On Tue, Jan 07, 2025 at 03:39:56PM -0500, Peter Xu wrote:
Since commit 04f2cbe35699 ("hugetlb: guarantee that COW faults for a process that called mmap(MAP_PRIVATE) on hugetlbfs will succeed"), avoid_reserve was introduced for a special case of CoW on hugetlb private mappings, and only if the owner VMA is trying to allocate yet another hugetlb folio that is not reserved within the private vma reserved map.
Later on, in commit d85f69b0b533 ("mm/hugetlb: alloc_huge_page handle areas hole punched by fallocate"), alloc_huge_page() enforced to not consume any global reservation as long as avoid_reserve=true.
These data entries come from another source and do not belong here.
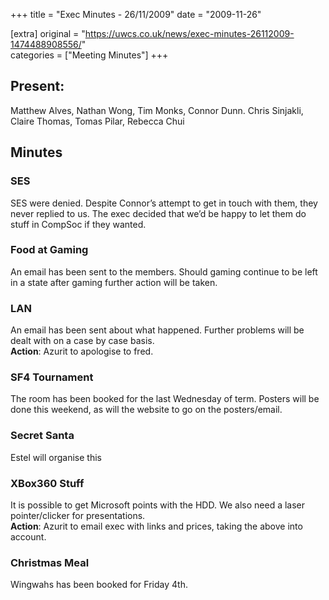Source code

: +++
title = "Exec Minutes - 26/11/2009"
date = "2009-11-26"

[extra]
original = "https://uwcs.co.uk/news/exec-minutes-26112009-1474488908556/"    
categories = ["Meeting Minutes"]
+++

## Present:

Matthew Alves, Nathan Wong, Tim Monks, Connor Dunn. Chris Sinjakli, Claire Thomas, Tomas Pilar, Rebecca Chui

## Minutes

### SES

SES were denied. Despite Connor’s attempt to get in touch with them, they never replied to us. The exec decided that we’d be happy to let them do stuff in CompSoc if they wanted.

### Food at Gaming

An email has been sent to the members. Should gaming continue to be left in a state after gaming further action will be taken.

### LAN

An email has been sent about what happened. Further problems will be dealt with on a case by case basis.  
**Action**: Azurit to apologise to fred.

### SF4 Tournament

The room has been booked for the last Wednesday of term. Posters will be done this weekend, as will the website to go on the posters/email.

### Secret Santa

Estel will organise this

### XBox360 Stuff

It is possible to get Microsoft points with the HDD. We also need a laser pointer/clicker for presentations.  
**Action**: Azurit to email exec with links and prices, taking the above into account.

### Christmas Meal

Wingwahs has been booked for Friday 4th.
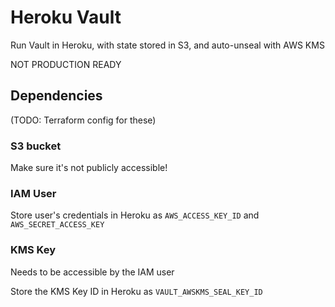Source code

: # Heroku Vault

Run Vault in Heroku, with state stored in S3, and auto-unseal with AWS KMS

NOT PRODUCTION READY

## Dependencies

(TODO: Terraform config for these)

### S3 bucket

Make sure it's not publicly accessible!

### IAM User

Store user's credentials in Heroku as `AWS_ACCESS_KEY_ID` and `AWS_SECRET_ACCESS_KEY`

### KMS Key

Needs to be accessible by the IAM user

Store the KMS Key ID in Heroku as `VAULT_AWSKMS_SEAL_KEY_ID`
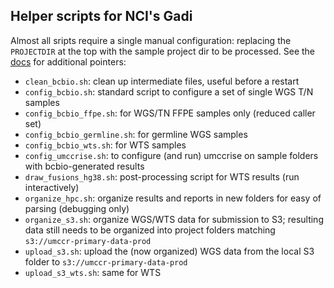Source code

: ## Helper scripts for NCI's Gadi

Almost all sripts require a single manual configuration: replacing the `PROJECTDIR` at the top with the sample project dir to be processed. See the [docs](https://github.com/umccr/google_lims/blob/master/docs/2019-01-09_bcbio_singletons.md) for additional pointers:

* `clean_bcbio.sh`: clean up intermediate files, useful before a restart
* `config_bcbio.sh`: standard script to configure a set of single WGS T/N samples
* `config_bcbio_ffpe.sh`: for WGS/TN FFPE samples only (reduced caller set)
* `config_bcbio_germline.sh`: for germline WGS samples
* `config_bcbio_wts.sh`: for WTS samples
* `config_umccrise.sh`: to configure (and run) umccrise on sample folders with bcbio-generated results
* `draw_fusions_hg38.sh`: post-processing script for WTS results (run interactively)
* `organize_hpc.sh`: organize results and reports in new folders for easy of parsing (debugging only)
* `organize_s3.sh`: organize WGS/WTS data for submission to S3; resulting data still needs to be organized into project folders matching `s3://umccr-primary-data-prod`
* `upload_s3.sh`: upload the (now organized) WGS data from the local S3 folder to `s3://umccr-primary-data-prod`
* `upload_s3_wts.sh`: same for WTS
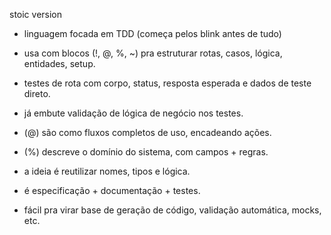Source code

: stoic version

- linguagem focada em TDD (começa pelos blink antes de tudo)

- usa com blocos (!, @, %, ~) pra estruturar rotas, casos, lógica, entidades, setup.

- testes de rota com corpo, status, resposta esperada e dados de teste direto.

- já embute validação de lógica de negócio nos testes.

- (@) são como fluxos completos de uso, encadeando ações.

- (%) descreve o domínio do sistema, com campos + regras.

- a ideia é reutilizar nomes, tipos e lógica.

- é especificação + documentação + testes.

- fácil pra virar base de geração de código, validação automática, mocks, etc.
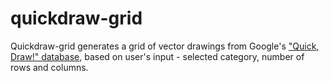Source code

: # quickdraw-grid
Quickdraw-grid generates a grid of vector drawings from Google's ["Quick, Draw!" database](https://github.com/googlecreativelab/quickdraw-dataset), based on user's input - selected category, number of rows and columns.
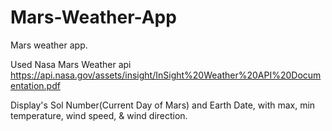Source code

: # Mars-Weather-App
 Mars weather app.

 Used Nasa Mars Weather api https://api.nasa.gov/assets/insight/InSight%20Weather%20API%20Documentation.pdf

 Display's Sol Number(Current Day of Mars) and Earth Date, with max, min temperature, wind speed, & wind direction.
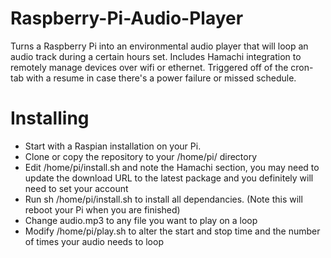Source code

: # Raspberry-Pi-Audio-Player
Turns a Raspberry Pi into an environmental audio player that will loop an audio track during a certain hours set.  Includes Hamachi integration to remotely manage devices over wifi or ethernet.  Triggered off of the cron-tab with a resume in case there's a power failure or missed schedule.

# Installing
- Start with a Raspian installation on your Pi.
- Clone or copy the repository to your /home/pi/ directory
- Edit /home/pi/install.sh and note the Hamachi section, you may need to update the download URL to the latest package and you definitely will need to set your account
- Run sh /home/pi/install.sh to install all dependancies.  (Note this will reboot your Pi when you are finished)
- Change audio.mp3 to any file you want to play on a loop
- Modify /home/pi/play.sh to alter the start and stop time and the number of times your audio needs to loop
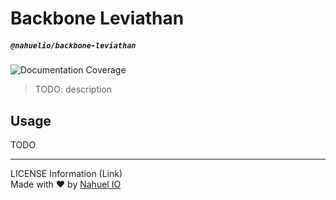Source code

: # Backbone Leviathan

##### `@nahuelio/backbone-leviathan`
![Documentation Coverage](docs/badge.svg "Documentation Coverage")

> TODO: description

## Usage

TODO

---
LICENSE Information (Link)
<br />
Made with :heart: by [Nahuel IO](http://nahuel.io/)
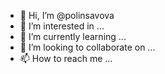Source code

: - 👋 Hi, I’m @polinsavova
- 👀 I’m interested in ...
- 🌱 I’m currently learning ...
- 💞️ I’m looking to collaborate on ...
- 📫 How to reach me ...

<!---
polinsavova/polinsavova is a ✨ special ✨ repository because its `README.md` (this file) appears on your GitHub profile.
You can click the Preview link to take a look at your changes.
--->
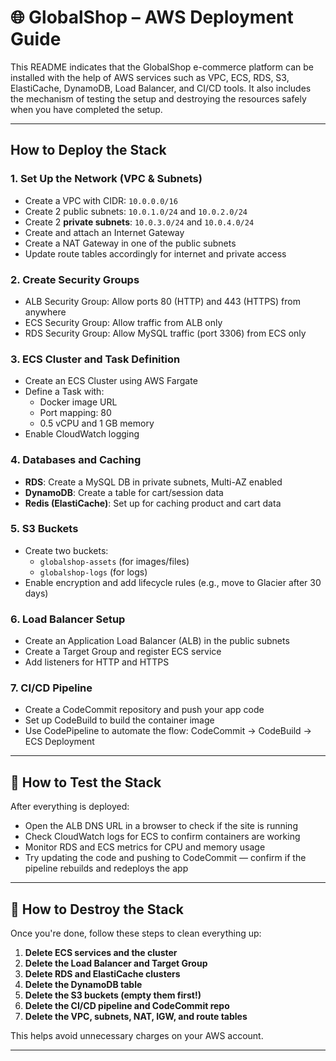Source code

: # 🌐 GlobalShop – AWS Deployment Guide

This README indicates that the GlobalShop e-commerce platform can be installed with the help of AWS services such as VPC, ECS, RDS, S3, ElastiCache, DynamoDB, Load Balancer, and CI/CD tools. It also includes the mechanism of testing the setup and destroying the resources safely when you have completed the setup.

---


## How to Deploy the Stack

### 1. Set Up the Network (VPC & Subnets)
- Create a VPC with CIDR: `10.0.0.0/16`
- Create 2 public subnets: `10.0.1.0/24` and `10.0.2.0/24`
- Create 2 **private subnets**: `10.0.3.0/24` and `10.0.4.0/24`
- Create and attach an Internet Gateway
- Create a NAT Gateway in one of the public subnets
- Update route tables accordingly for internet and private access

### 2. Create Security Groups
- ALB Security Group: Allow ports 80 (HTTP) and 443 (HTTPS) from anywhere
- ECS Security Group: Allow traffic from ALB only
- RDS Security Group: Allow MySQL traffic (port 3306) from ECS only

### 3. ECS Cluster and Task Definition
- Create an ECS Cluster using AWS Fargate
- Define a Task with:
  - Docker image URL
  - Port mapping: 80
  - 0.5 vCPU and 1 GB memory
- Enable CloudWatch logging

### 4. Databases and Caching
- **RDS**: Create a MySQL DB in private subnets, Multi-AZ enabled
- **DynamoDB**: Create a table for cart/session data
- **Redis (ElastiCache)**: Set up for caching product and cart data

### 5. S3 Buckets
- Create two buckets:
  - `globalshop-assets` (for images/files)
  - `globalshop-logs` (for logs)
- Enable encryption and add lifecycle rules (e.g., move to Glacier after 30 days)

### 6. Load Balancer Setup
- Create an Application Load Balancer (ALB) in the public subnets
- Create a Target Group and register ECS service
- Add listeners for HTTP and HTTPS

### 7. CI/CD Pipeline
- Create a CodeCommit repository and push your app code
- Set up CodeBuild to build the container image
- Use CodePipeline to automate the flow:
  CodeCommit → CodeBuild → ECS Deployment

---

## 🧪 How to Test the Stack

After everything is deployed:

- Open the ALB DNS URL in a browser to check if the site is running
- Check CloudWatch logs for ECS to confirm containers are working
- Monitor RDS and ECS metrics for CPU and memory usage
- Try updating the code and pushing to CodeCommit — confirm if the pipeline rebuilds and redeploys the app

---

## 🧹 How to Destroy the Stack

Once you're done, follow these steps to clean everything up:

1. **Delete ECS services and the cluster**
2. **Delete the Load Balancer and Target Group**
3. **Delete RDS and ElastiCache clusters**
4. **Delete the DynamoDB table**
5. **Delete the S3 buckets (empty them first!)**
6. **Delete the CI/CD pipeline and CodeCommit repo**
7. **Delete the VPC, subnets, NAT, IGW, and route tables**

This helps avoid unnecessary charges on your AWS account.

---
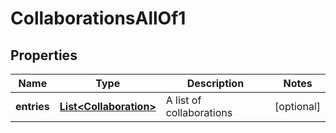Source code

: 

# CollaborationsAllOf1


## Properties

| Name | Type | Description | Notes |
|------------ | ------------- | ------------- | -------------|
|**entries** | [**List&lt;Collaboration&gt;**](Collaboration.md) | A list of collaborations |  [optional] |



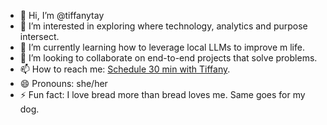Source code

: - 👋 Hi, I’m @tiffanytay
- 👀 I’m interested in exploring where technology, analytics and purpose intersect.
- 🌱 I’m currently learning how to leverage local LLMs to improve m life.
- 💞️ I’m looking to collaborate on end-to-end projects that solve problems.
- 📫 How to reach me: [Schedule 30 min with Tiffany](https://calendly.com/tiffany-tay-fwjn/30min).
- 😄 Pronouns: she/her
- ⚡ Fun fact: I love bread more than bread loves me. Same goes for my dog.

<!---
tiffanytay/tiffanytay is a ✨ special ✨ repository because its `README.md` (this file) appears on your GitHub profile.
You can click the Preview link to take a look at your changes.
--->

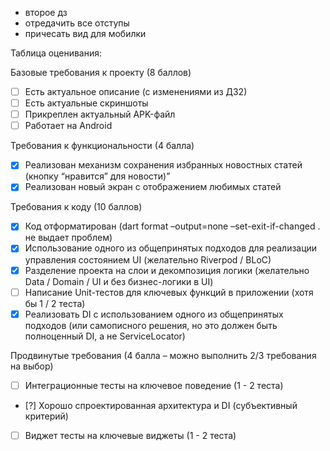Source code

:- второе дз
- отредачить все отступы
- причесать вид для мобилки


Таблица оценивания:

Базовые требования к проекту (8 баллов)
- [ ] Есть актуальное описание (с изменениями из ДЗ2)
- [ ] Есть актуальные скриншоты
- [ ] Прикреплен актуальный APK-файл
- [ ] Работает на Android

Требования к функциональности (4 балла)
- [X] Реализован механизм сохранения избранных новостных статей (кнопку “нравится” для новости)”
- [X] Реализован новый экран с отображением любимых статей

Требования к коду (10 баллов)
- [X] Код отформатирован (dart format –output=none –set-exit-if-changed . не выдает проблем)
- [X] Использование одного из общепринятых подходов для реализации управления состоянием UI (желательно Riverpod / BLoC)
- [X] Разделение проекта на слои и декомпозиция логики (желательно Data / Domain / UI и без бизнес-логики в UI)
- [ ] Написание Unit-тестов для ключевых функций в приложении (хотя бы 1 / 2 теста)
- [X] Реализовать DI с использованием одного из общепринятых подходов (или самописного решения, но это должен быть полноценный DI, а не ServiceLocator)

Продвинутые требования (4 балла – можно выполнить 2/3 требования на выбор)
- [ ] Интеграционные тесты на ключевое поведение (1 - 2 теста)
- [?] Хорошо спроектированная архитектура и DI (субъективный критерий)
- [ ] Виджет тесты на ключевые виджеты (1 - 2 теста)
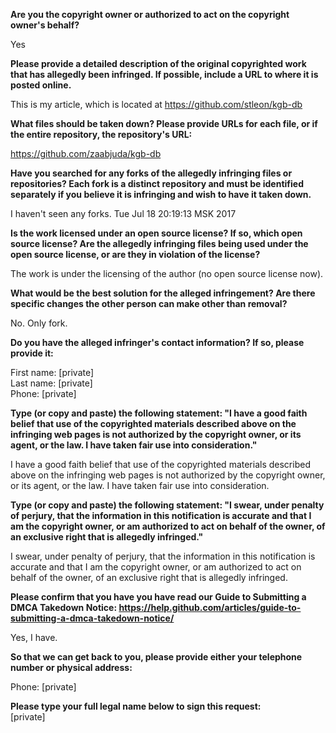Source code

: **Are you the copyright owner or authorized to act on the copyright owner's behalf?**  

Yes

**Please provide a detailed description of the original copyrighted work that has allegedly been infringed. If possible, include a URL to where it is posted online.**  

This is my article, which is located at https://github.com/stleon/kgb-db

**What files should be taken down? Please provide URLs for each file, or if the entire repository, the repository's URL:**  

https://github.com/zaabjuda/kgb-db

**Have you searched for any forks of the allegedly infringing files or repositories? Each fork is a distinct repository and must be identified separately if you believe it is infringing and wish to have it taken down.**  

I haven't seen any forks. Tue Jul 18 20:19:13 MSK 2017

**Is the work licensed under an open source license? If so, which open source license? Are the allegedly infringing files being used under the open source license, or are they in violation of the license?**  

The work is under the licensing of the author (no open source license now).

**What would be the best solution for the alleged infringement? Are there specific changes the other person can make other than removal?**  

No. Only fork.

**Do you have the alleged infringer's contact information? If so, please provide it:**  

First name: [private]  
Last name: [private]  
Phone: [private]  

**Type (or copy and paste) the following statement: "I have a good faith belief that use of the copyrighted materials described above on the infringing web pages is not authorized by the copyright owner, or its agent, or the law. I have taken fair use into consideration."**  

I have a good faith belief that use of the copyrighted materials described above on the infringing web pages is not authorized by the copyright owner, or its agent, or the law. I have taken fair use into consideration.

**Type (or copy and paste) the following statement: "I swear, under penalty of perjury, that the information in this notification is accurate and that I am the copyright owner, or am authorized to act on behalf of the owner, of an exclusive right that is allegedly infringed."**  

I swear, under penalty of perjury, that the information in this notification is accurate and that I am the copyright owner, or am authorized to act on behalf of the owner, of an exclusive right that is allegedly infringed.

**Please confirm that you have you have read our Guide to Submitting a DMCA Takedown Notice: https://help.github.com/articles/guide-to-submitting-a-dmca-takedown-notice/**  

Yes, I have.

**So that we can get back to you, please provide either your telephone number or physical address:**  

Phone: [private]  

**Please type your full legal name below to sign this request:**  
[private]  
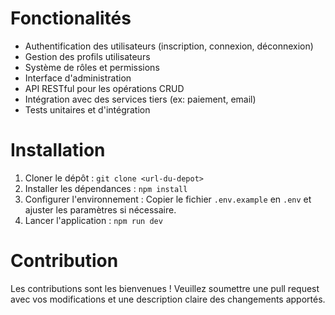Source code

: # Fonctionalités
- Authentification des utilisateurs (inscription, connexion, déconnexion)
- Gestion des profils utilisateurs
- Système de rôles et permissions
- Interface d'administration
- API RESTful pour les opérations CRUD
- Intégration avec des services tiers (ex: paiement, email)
- Tests unitaires et d'intégration

# Installation
1. Cloner le dépôt : `git clone <url-du-depot>`
2. Installer les dépendances : `npm install`
3. Configurer l'environnement : Copier le fichier `.env.example` en `.env` et ajuster les paramètres si nécessaire.
4. Lancer l'application : `npm run dev`

# Contribution
Les contributions sont les bienvenues ! Veuillez soumettre une pull request avec vos modifications et une description claire des changements apportés.
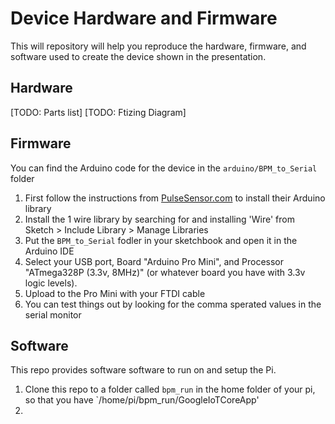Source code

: # Device Hardware and Firmware
This will repository will help you reproduce the hardware, firmware, and software used to create the device shown in the presentation.

## Hardware
[TODO: Parts list]
[TODO: Ftizing Diagram]

## Firmware
You can find the Arduino code for the device in the `arduino/BPM_to_Serial` folder

1. First follow the instructions from [PulseSensor.com](https://pulsesensor.com/pages/installing-our-playground-for-pulsesensor-arduino) to install their Arduino library
2. Install the 1 wire library by searching for and installing 'Wire' from Sketch > Include Library > Manage Libraries
2. Put the `BPM_to_Serial` fodler in your sketchbook and open it in the Arduino IDE
3. Select your USB port, Board "Arduino Pro Mini", and Processor "ATmega328P (3.3v, 8MHz)" (or whatever board you have with 3.3v logic levels).
4. Upload to the Pro Mini with your FTDI cable
5. You can test things out by looking for the comma sperated values in the serial monitor

## Software
This repo provides software software to run on and setup the Pi.

1. Clone this repo to a folder called `bpm_run` in the home folder of your pi, so that you have `/home/pi/bpm_run/GoogleIoTCoreApp'
2. 
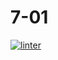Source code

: # 7-01
 [![linter](https://github.com/hass0n3/7-01/workflows/linter/badge.svg)](https://github.com/marketplace/actions/super-linter)         
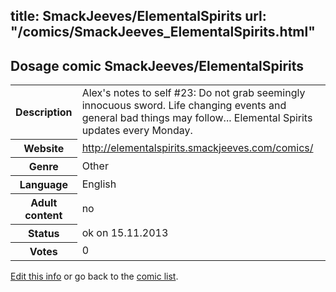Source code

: title: SmackJeeves/ElementalSpirits
url: "/comics/SmackJeeves_ElementalSpirits.html"
---
Dosage comic SmackJeeves/ElementalSpirits
-----------------------------------------

<p id="msg"></p>
<script type="text/javascript">
if (window.location.search === '?edit_info_mail=sent_ok') {
  var elem = document.getElementById("msg");
  elem.innerHTML = 'Edited information sucessfully sent for review, which is usually done daily. Thanks!';
  elem.className = 'ok';
}
</script>
<table class="comicinfo">
<tr>
<th>Description</th><td>Alex's notes to self #23: Do not grab seemingly innocuous sword. Life changing events and general bad things may follow... Elemental Spirits updates every Monday.</td>
</tr>
<tr>
<th>Website</th><td><a href="http://elementalspirits.smackjeeves.com/comics/">http://elementalspirits.smackjeeves.com/comics/</a></td>
</tr>
<tr>
<th>Genre</th><td>Other</td>
</tr>
<tr>
<th>Language</th><td>English</td>
</tr>
<tr>
<th>Adult content</th><td>no</td>
</tr>
<tr>
<th>Status</th><td>ok on 15.11.2013</td>
</tr>
<tr>
<th>Votes</th><td>0</td>
</tr>
</table>

[Edit this info](SmackJeeves_ElementalSpirits_edit.html) or go back to the [comic list](../comic-index.html).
This operation doesn't look correct, because even if it will enforce the allocation to not use global reservation at all, it will still try to take one reservation from the spool (if the subpool existed). Then since the spool reserved pages take from global reservation, it'll also take one reservation globally.
Logically it can cause global reservation to go wrong.
I wrote a reproducer below, trigger this special path, and every run of such program will cause global reservation count to increment by one, until it hits the number of free pages:
#define _GNU_SOURCE /* See feature_test_macros(7) */ #include <stdio.h> #include <fcntl.h> #include <errno.h> #include <unistd.h> #include <stdlib.h> #include <sys/mman.h>
#define MSIZE (2UL << 20)
int main(int argc, char *argv[]) { const char *path; int *buf; int fd, ret; pid_t child;
if (argc < 2) { printf("usage: %s <hugetlb_file>\n", argv[0]); return -1; } path = argv[1]; fd = open(path, O_RDWR | O_CREAT, 0666); if (fd < 0) { perror("open failed"); return -1; } ret = fallocate(fd, 0, 0, MSIZE); if (ret != 0) { perror("fallocate"); return -1; } buf = mmap(NULL, MSIZE, PROT_READ|PROT_WRITE, MAP_PRIVATE, fd, 0); if (buf == MAP_FAILED) { perror("mmap() failed"); return -1; } /* Allocate a page */ *buf = 1; child = fork(); if (child == 0) { /* child doesn't need to do anything */ exit(0); } /* Trigger CoW from owner */ *buf = 2; munmap(buf, MSIZE); close(fd); unlink(path); return 0;
}
It can only reproduce with a sub-mount when there're reserved pages on the spool, like:
# sysctl vm.nr_hugepages=128 # mkdir ./hugetlb-pool # mount -t hugetlbfs -o min_size=8M,pagesize=2M none ./hugetlb-pool
Then run the reproducer on the mountpoint:
# ./reproducer ./hugetlb-pool/test
Fix it by taking the reservation from spool if available. In general, avoid_reserve is IMHO more about "avoid vma resv map", not spool's.
I copied stable, however I have no intention for backporting if it's not a clean cherry-pick, because private hugetlb mapping, and then fork() on top is too rare to hit.
Cc: linux-stable stable@vger.kernel.org Fixes: d85f69b0b533 ("mm/hugetlb: alloc_huge_page handle areas hole punched by fallocate") Reviewed-by: Ackerley Tng ackerleytng@google.com Tested-by: Ackerley Tng ackerleytng@google.com Signed-off-by: Peter Xu peterx@redhat.com
Reviewed-by: Oscar Salvador osalvador@suse.de